# 1x1 glass tile ??'s



## vaultf600 (Apr 6, 2007)

HI ALL, love the info on this site. this is officially my noob post. I'm laying 1x1 glass tile in a surround as an accent and was told by the flooring place that the tile was bought at to use Omni Grip, which i'm not a big fan of and know that its very difficult to get out of the spaces after setting and there was a lot in there!! Expecially after I "buttered" the back of the tiles and used a 3/16 trowel as the instructions indicated. I called the number on my bucket of omni to see if there was a way to easily remove the extra so i could get grout in and they told me that i shouldn't be using it in a wet area at all!!!!! so i went online and starting look and sure enough plenty of people say not to so i tore it off before it was set all the way. now what should i use??? white sanded grout with some kind of additive? or white thinset and grout later or some kind of mastic (which i read can absorb water after its been set) ? sounds like the easiest way is with the using the grout and additives but what all are they and i'm in alaska where lowes and hd are the major suppliers unfortiantly. any help would be great


----------



## JazMan (Feb 16, 2007)

Glass tiles must be installed with a premium modified white thinset. It must say on the bag that it's good for glass. In most cases after trowelling with proper notched trowel, you would go back with the flat side to flatten the ridges to eliminate shadowing. It can be a real pain. Then you grout when all is dried.

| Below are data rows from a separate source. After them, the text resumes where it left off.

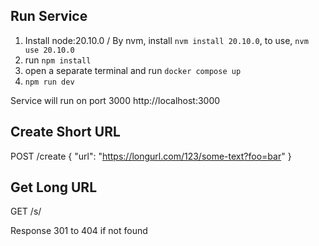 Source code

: ## Run Service
1. Install node:20.10.0 / By nvm, install `nvm install 20.10.0`, to use, `nvm use 20.10.0`
2. run `npm install`
3. open a separate terminal and run `docker compose up`
4. `npm run dev`

Service will run on port 3000
http://localhost:3000

## Create Short URL
POST /create
{
  "url": "https://longurl.com/123/some-text?foo=bar"
}

## Get Long URL
GET /s/<short-url>

Response
301 to <long-url>
404 if not found
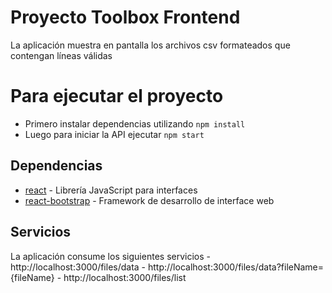 # Proyecto Toolbox Frontend

La aplicación muestra en pantalla los archivos csv formateados que contengan líneas válidas

# Para ejecutar el proyecto

- Primero instalar dependencias utilizando `npm install`
- Luego para iniciar la API ejecutar `npm start`

## Dependencias

- [react](https://react.dev/) - Librería JavaScript para interfaces
- [react-bootstrap](https://react-bootstrap.netlify.app/) - Framework de desarrollo de interface web

## Servicios
La aplicación consume los siguientes servicios
    - http://localhost:3000/files/data
    - http://localhost:3000/files/data?fileName={fileName}
    - http://localhost:3000/files/list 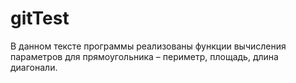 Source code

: # gitTest
В данном тексте программы реализованы функции вычисления параметров для прямоугольника – периметр, площадь, длина диагонали. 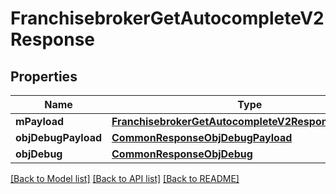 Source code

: # FranchisebrokerGetAutocompleteV2Response

## Properties
Name | Type | Description | Notes
------------ | ------------- | ------------- | -------------
**mPayload** | [**FranchisebrokerGetAutocompleteV2ResponseMPayload**](FranchisebrokerGetAutocompleteV2ResponseMPayload.md) |  | 
**objDebugPayload** | [**CommonResponseObjDebugPayload**](CommonResponseObjDebugPayload.md) |  | [optional] 
**objDebug** | [**CommonResponseObjDebug**](CommonResponseObjDebug.md) |  | [optional] 

[[Back to Model list]](../README.md#documentation-for-models) [[Back to API list]](../README.md#documentation-for-api-endpoints) [[Back to README]](../README.md)


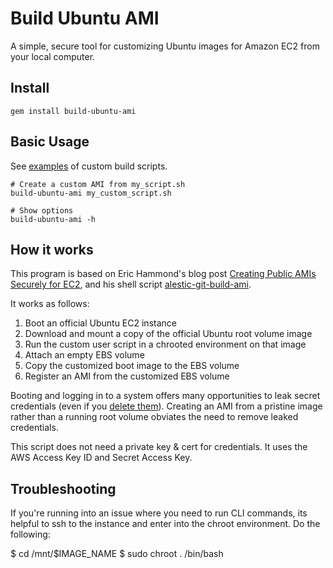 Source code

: # Build Ubuntu AMI

A simple, secure tool for customizing Ubuntu images for Amazon EC2 from your local computer.

## Install

    gem install build-ubuntu-ami

## Basic Usage

See [examples](https://github.com/kickstarter/build-ubuntu-ami/tree/master/examples) of custom build scripts.

    # Create a custom AMI from my_script.sh
    build-ubuntu-ami my_custom_script.sh

    # Show options
    build-ubuntu-ami -h

## How it works

This program is based on Eric Hammond's blog post [Creating Public AMIs Securely for EC2](http://alestic.com/2011/06/ec2-ami-security), and his shell script [alestic-git-build-ami](https://github.com/alestic/alestic-git/blob/master/bin/alestic-git-build-ami).

It works as follows:

1. Boot an official Ubuntu EC2 instance
2. Download and mount a copy of the official Ubuntu root volume image
3. Run the custom user script in a chrooted environment on that image
4. Attach an empty EBS volume
5. Copy the customized boot image to the EBS volume
6. Register an AMI from the customized EBS volume

Booting and logging in to a system offers many opportunities to leak secret credentials (even if you [delete them](http://alestic.com/2009/09/ec2-public-ebs-danger)). Creating an AMI from a pristine image rather than a running root volume obviates the need to remove leaked credentials.

This script does not need a private key & cert for credentials. It uses the AWS Access Key ID and Secret Access Key.

## Troubleshooting

If you're running into an issue where you need to run CLI commands, its helpful to ssh to the instance and enter into the chroot environment. Do the following:

   $ cd /mnt/$IMAGE_NAME
   $ sudo chroot . /bin/bash

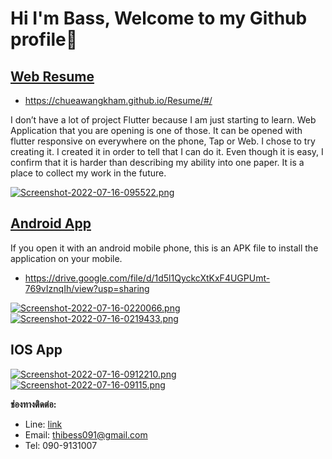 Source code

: # Hi I'm Bass, Welcome to my Github profile🥳

## [Web Resume](https://chueawangkham.github.io/Resume/#/)
- https://chueawangkham.github.io/Resume/#/

I don’t have a lot of project Flutter because I am just starting to learn. Web Application that you are opening is one of those. It can be opened with flutter responsive on everywhere on the phone, Tap or Web. I chose to try creating it. I created it in order to tell that I can do it. Even though it is easy, I confirm that it is harder than describing my ability into one paper.
It is a place to collect my work in the future.

[![Screenshot-2022-07-16-095522.png](https://i.postimg.cc/43dw1XNM/Screenshot-2022-07-16-095522.png)](https://postimg.cc/FYMjr5Sg)

## [Android App](https://drive.google.com/file/d/1d5l1QyckcXtKxF4UGPUmt-769vIznqIh/view?usp=sharing)

If you open it with an android mobile phone, this is an APK file to install the application on your mobile.
- https://drive.google.com/file/d/1d5l1QyckcXtKxF4UGPUmt-769vIznqIh/view?usp=sharing

[![Screenshot-2022-07-16-0220066.png](https://i.postimg.cc/DZdFShDY/Screenshot-2022-07-16-0220066.png)](https://postimg.cc/wyvnrC9h)[![Screenshot-2022-07-16-0219433.png](https://i.postimg.cc/sfmsyV5M/Screenshot-2022-07-16-0219433.png)](https://postimg.cc/rzDvN2nT)

## IOS App
[![Screenshot-2022-07-16-0912210.png](https://i.postimg.cc/W3CKQhfx/Screenshot-2022-07-16-0912210.png)](https://postimg.cc/k6NfSXCy)
[![Screenshot-2022-07-16-09115.png](https://i.postimg.cc/TYRqTRMs/Screenshot-2022-07-16-09115.png)](https://postimg.cc/F1BJZXKb)

**ช่องทางติดต่อ:**

- Line: [link](https://line.me/ti/p/j1dRd-G-45?fbclid=IwAR0QuOya2V4srQVhp7_7N0Zk8IRSco41Csis_Jij91fWQyxCl3mBh6FiqRY)
- Email: thibess091@gmail.com
- Tel: 090-9131007
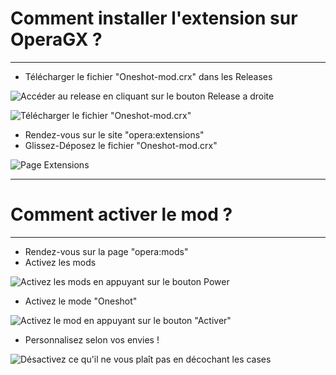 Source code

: # Comment installer l'extension sur OperaGX ? 
***
- Télécharger le fichier "Oneshot-mod.crx" dans les Releases 

![Accéder au release en cliquant sur le bouton Release a droite](https://media.discordapp.net/attachments/1064539557728620574/1075376487261286410/image.png)

![Télécharger le fichier "Oneshot-mod.crx"](https://media.discordapp.net/attachments/1064539557728620574/1075376745202593792/image.png?width=1440&height=207)

- Rendez-vous sur le site "opera:extensions"
- Glissez-Déposez le fichier "Oneshot-mod.crx" 

![Page Extensions](https://media.discordapp.net/attachments/1064539557728620574/1075371617795965020/image.png)

***

# Comment activer le mod ? 
***
- Rendez-vous sur la page "opera:mods"
- Activez les mods 

![Activez les mods en appuyant sur le bouton Power](https://media.discordapp.net/attachments/1064539557728620574/1075372356303847454/image.png)

- Activez le mode "Oneshot" 

![Activez le mod en appuyant sur le bouton "Activer"](https://media.discordapp.net/attachments/1064539557728620574/1075372791559372820/image.png)

- Personnalisez selon vos envies ! 

![Désactivez ce qu'il ne vous plaît pas en décochant les cases](https://media.discordapp.net/attachments/1064539557728620574/1075373055188148256/image.png) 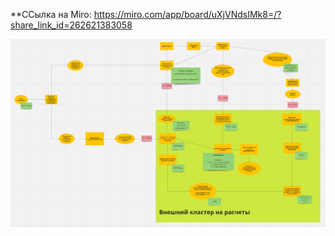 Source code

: **ССылка на Miro: https://miro.com/app/board/uXjVNdsIMk8=/?share_link_id=262621383058


![Alt text](decomposition.png) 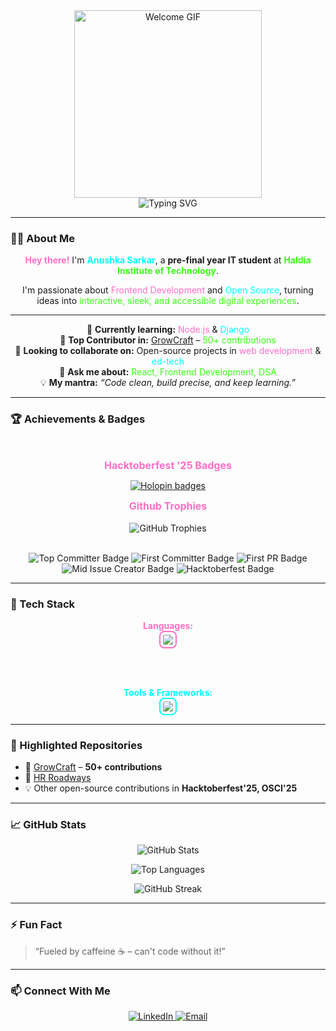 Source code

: <div align="center">
  <img src="https://media.giphy.com/media/v1.Y2lkPWVjZjA1ZTQ3d3N1Mm9seGdmdTEyaThkcHRkcThrc3kyZzQ2YWZ3ZzdkNzEydXg5ZCZlcD12MV9naWZzX3NlYXJjaCZjdD1n/QDjpIL6oNCVZ4qzGs7/giphy.gif" alt="Welcome GIF" width="300" />
</div>

<div align="center">
  <img src="https://readme-typing-svg.herokuapp.com?font=Fira+Code&weight=700&size=28&duration=2500&pause=700&color=FF6EC7,00FFFF,39FF14&center=true&vCenter=true&width=650&lines=Hi%2C+I'm+Anushka+Sarkar+👋;Frontend+Web+Developer+💻;Open+Source+Contributor+🌐;Fueled+by+Caffeine+%26+Curiosity+☕💡" alt="Typing SVG" />
</div>

---

### 🧑‍💻 About Me

<div align="center">
<span style="color:#FF6EC7; font-weight:bold;">Hey there!</span> I'm <span style="color:#00FFFF; font-weight:bold;">Anushka Sarkar</span>, a <b>pre-final year IT student</b> at <span style="color:#39FF14; font-weight:bold;">Haldia Institute of Technology</span>.  

I'm passionate about <span style="color:#FF6EC7;">Frontend Development</span> and <span style="color:#00FFFF;">Open Source</span>, turning ideas into <span style="color:#39FF14;">interactive, sleek, and accessible digital experiences</span>.  

---

🌱 **Currently learning:** <span style="color:#FF6EC7;">Node.js</span> & <span style="color:#00FFFF;">Django</span>  
🔭 **Top Contributor in:** [GrowCraft](https://github.com/anushkasark08/GrowCraft) – <span style="color:#39FF14;">50+ contributions</span>  
👯 **Looking to collaborate on:** Open-source projects in <span style="color:#FF6EC7;">web development</span> & <span style="color:#00FFFF;">ed-tech</span>  
💬 **Ask me about:** <span style="color:#39FF14;">React, Frontend Development, DSA</span>  
💡 **My mantra:** *“Code clean, build precise, and keep learning.”*
</div>

---

### 🏆 Achievements & Badges
<br>
<div align="center">

<span style="color:#FF6EC7; font-weight:bold; font-size:16px;">Hacktoberfest '25 Badges</span>
<br>
<!-- Holopin Badges -->
[![Holopin badges](https://holopin.me/anushkasark08?theme=dark)](https://holopin.io/@anushkasark08)



<!-- GitHub Trophies -->
<span style="color:#FF6EC7; font-weight:bold; font-size:16px;">Github Trophies</span>
<br><br>
<img src="https://github-profile-trophy.vercel.app/?username=anushkasark08&theme=radical&no-frame=true&margin-w=15&column=4" alt="GitHub Trophies" />

<br>

<!-- Custom Neon Achievement Badges -->
<img src="https://img.shields.io/badge/Top%20Committer-50%2B-ff6ec7?style=for-the-badge&logo=github&logoColor=00FFFF" alt="Top Committer Badge" />
<img src="https://img.shields.io/badge/First%20Committer-✔️-00FFFF?style=for-the-badge&logo=github&logoColor=FF6EC7" alt="First Committer Badge" />
<img src="https://img.shields.io/badge/First%20PR-✔️-39FF14?style=for-the-badge&logo=github&logoColor=FF6EC7" alt="First PR Badge" />
<img src="https://img.shields.io/badge/Mid%20Issue%20Creator-✔️-ff6ec7?style=for-the-badge&logo=github&logoColor=00FFFF" alt="Mid Issue Creator Badge" />
<img src="https://img.shields.io/badge/Hacktoberfest%202025-✔️-00FFFF?style=for-the-badge&logo=github&logoColor=39FF14" alt="Hacktoberfest Badge" />

</div>

---

### 🧰 Tech Stack

<div align="center">

<strong style="color:#FF6EC7;">Languages:</strong><br>
<img src="https://skillicons.dev/icons?i=html,css,js,python,java,c&theme=dark" style="border:2px solid #FF6EC7; border-radius:8px; padding:4px;" />

<br><br>

<strong style="color:#00FFFF;">Tools & Frameworks:</strong><br>
<img src="https://skillicons.dev/icons?i=react,bootstrap,nodejs,figma,vscode,canva,photoshop,git,github&theme=dark" style="border:2px solid #00FFFF; border-radius:8px; padding:4px;" />

</div>

---

### 📂 Highlighted Repositories

- 🌸 [GrowCraft](https://github.com/anushkasark08/GrowCraft) – **50+ contributions**  
- 🚌 [HR Roadways](https://github.com/anushkasark08/HR-Roadways)  
- 💡 Other open-source contributions in **Hacktoberfest'25, OSCI'25**

---

### 📈 GitHub Stats

<div align="center">

<p align="center">
<img src="https://github-readme-stats.vercel.app/api?username=anushkasark08&show_icons=true&theme=dark&hide_border=true&count_private=true&title_color=FF6EC7&icon_color=00FFFF&text_color=39FF14" alt="GitHub Stats" />
</p>

<p align="center">
<img src="https://github-readme-stats.vercel.app/api/top-langs/?username=anushkasark08&layout=compact&theme=dark&hide_border=true&title_color=FF6EC7&text_color=00FFFF&bg_color=0F0F0F" alt="Top Languages" />
</p>

<p align="center">
<img src="https://github-readme-streak-stats.herokuapp.com/?user=anushkasark08&theme=dark&hide_border=true&fire=FF6EC7&currStreakNum=00FFFF&sideNums=39FF14&dates=FF6EC7" alt="GitHub Streak" />
</p>

</div>

---

### ⚡ Fun Fact
> “Fueled by caffeine ☕ – can't code without it!”

---

### 📫 Connect With Me

<div align="center">

<a href="https://www.linkedin.com/in/anushka-sarkar058" target="_blank">
<img src="https://img.shields.io/badge/LinkedIn-Anushka%20Sarkar-FF6EC7?style=for-the-badge&logo=linkedin&logoColor=00FFFF" alt="LinkedIn" />
</a>

<a href="mailto:anushkasrkr08@gmail.com">
<img src="https://img.shields.io/badge/Email-anushkasrkr08%40gmail.com-00FFFF?style=for-the-badge&logo=gmail&logoColor=FF6EC7" alt="Email" />
</a>

</div>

Jaz ...........LABICER booth #2932 Coverings '07


----------



## MattCoops (Apr 7, 2006)

can't use mastic on wet area

you can use Versabond thin-set for your glass tile
make sure you get 100% coverage and flatten out any shadows as noted in post above

are you using the glass just for clips, or a dot pattern?

you could have your tiles installed with desired cuts using a good modified thinset
then clean out your grout lines

then install the glass while grouting
grout will hold the glass, it is a cement byproduct


----------



## vaultf600 (Apr 6, 2007)

the glass is being used as an accent a couple lines of 4 and a couple lines of 5 wide going around the shower surroud. i had put up some ledgers to get the glass lines perfectly square and then butt up most of the factory tile edges to that to have a nice clean line when its done. so a good modified thinset is the ticket. how about the idea of using sanded grout and then adding some additive to it making it one step? does it make it hell to get that cleaned up and then touching up the grout after the paper is pulled off?


----------



## MattCoops (Apr 7, 2006)

when the glass is paper-mounted I mix up whatever color grout I'm using and thin-set at the same time. Just enough of both that I will use in 20 mins time.

Take a margin float and run grout across the back of the sheet of glass tile, forcing the grout in all the joints, til its filled, then wipe the access grout off the back of the tiles
Now you have a sheet ready for install. And the thinset won't push through the grout lines cus your grout is caked in there.

Then use a v-notch trowel to rake thinset on your surface.
Set your glass tile.
Use a clean grout float to gently "beat in" the tile, nice and uniform. This pushes out any bubbles or shadows.

Now to get the paper off. (the fun part)
Dampen a sponge and moisten the paper.
Don't drench it. But keep dabbing and moistening it.
Try peeling a corner, if it wants to stay stuck, dampen more.
When you have the paper damp enough it will come off all on one peel from corner.

Ensure your lines line up.
Continue.


----------



## vaultf600 (Apr 6, 2007)

thanks a lot for the replies!! sounds like i was doing everything right except the adding grout before actually setting the tile ...brilliant! monday will be much better then last friday. thanks again


----------



## karma_carpentry (Aug 7, 2005)

I jus did a wall of 1" glass tile. I used Flexbond thinset, and mixed it very thick and used it fast (within 15 minutes). I used 1/8" square notch trowel, and set the bottom tiles on a ledger, and the ones above upon them. The thinset was thick enough to hold them in place when I nudged them up and around to even the spacing. These are mesh-backed tiles. I found no need to pre-grout them, as the thinset didn't squeeze out much. As for adhesion, I figured the thinset would grab the mesh because it's got tooth, and the tiles are pretty well adhered to the mesh.


----------



## MattCoops (Apr 7, 2006)

you only need to pre-grout the face-mounted glass

mesh is a lot easier


----------